[Collected data]
────────────────
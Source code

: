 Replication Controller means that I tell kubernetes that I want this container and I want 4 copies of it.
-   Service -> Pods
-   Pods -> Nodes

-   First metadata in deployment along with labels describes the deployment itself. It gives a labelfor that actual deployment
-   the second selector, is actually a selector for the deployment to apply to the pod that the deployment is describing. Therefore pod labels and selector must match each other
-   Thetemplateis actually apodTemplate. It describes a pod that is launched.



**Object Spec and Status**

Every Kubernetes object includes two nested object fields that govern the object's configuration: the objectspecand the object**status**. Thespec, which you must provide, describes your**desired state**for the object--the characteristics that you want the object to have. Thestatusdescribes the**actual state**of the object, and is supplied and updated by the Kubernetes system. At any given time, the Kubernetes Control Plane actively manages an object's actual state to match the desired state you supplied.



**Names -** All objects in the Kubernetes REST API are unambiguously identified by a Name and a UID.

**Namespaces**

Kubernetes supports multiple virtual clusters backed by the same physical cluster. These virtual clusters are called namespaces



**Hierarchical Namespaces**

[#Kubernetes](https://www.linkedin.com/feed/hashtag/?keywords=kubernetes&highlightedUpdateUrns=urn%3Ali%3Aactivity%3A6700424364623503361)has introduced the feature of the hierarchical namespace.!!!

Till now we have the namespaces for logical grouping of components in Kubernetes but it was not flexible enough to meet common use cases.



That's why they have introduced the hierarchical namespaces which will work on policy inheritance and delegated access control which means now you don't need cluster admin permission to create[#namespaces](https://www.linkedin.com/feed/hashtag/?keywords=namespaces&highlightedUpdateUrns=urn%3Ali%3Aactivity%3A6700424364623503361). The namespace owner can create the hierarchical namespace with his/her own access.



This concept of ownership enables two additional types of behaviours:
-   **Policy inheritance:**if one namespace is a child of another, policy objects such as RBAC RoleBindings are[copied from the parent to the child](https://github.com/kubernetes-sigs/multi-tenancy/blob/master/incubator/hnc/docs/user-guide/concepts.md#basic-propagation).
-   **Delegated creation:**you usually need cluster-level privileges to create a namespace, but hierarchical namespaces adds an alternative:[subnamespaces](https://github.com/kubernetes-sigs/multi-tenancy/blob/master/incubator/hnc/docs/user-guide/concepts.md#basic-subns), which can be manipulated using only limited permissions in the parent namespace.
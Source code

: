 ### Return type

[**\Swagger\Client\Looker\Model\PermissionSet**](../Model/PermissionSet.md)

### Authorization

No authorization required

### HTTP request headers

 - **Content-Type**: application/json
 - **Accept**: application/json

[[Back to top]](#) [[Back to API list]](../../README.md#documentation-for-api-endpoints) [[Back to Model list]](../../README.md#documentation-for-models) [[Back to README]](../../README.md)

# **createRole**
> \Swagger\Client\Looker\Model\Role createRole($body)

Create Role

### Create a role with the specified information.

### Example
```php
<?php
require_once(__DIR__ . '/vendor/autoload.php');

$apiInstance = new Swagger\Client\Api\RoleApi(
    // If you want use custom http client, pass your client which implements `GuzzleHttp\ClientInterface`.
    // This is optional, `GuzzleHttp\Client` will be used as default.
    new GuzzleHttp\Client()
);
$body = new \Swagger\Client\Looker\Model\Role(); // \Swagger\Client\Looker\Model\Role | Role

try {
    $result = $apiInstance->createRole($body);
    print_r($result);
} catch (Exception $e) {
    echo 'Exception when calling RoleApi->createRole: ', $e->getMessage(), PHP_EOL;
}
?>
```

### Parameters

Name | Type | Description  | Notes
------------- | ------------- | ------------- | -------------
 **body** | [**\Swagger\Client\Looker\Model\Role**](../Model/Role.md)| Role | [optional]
────────────────
* **WHAT THE TASK ASKS**
Tell how many lines of the data include the word "master", without any other words.

* **ANSWER SECTION**
2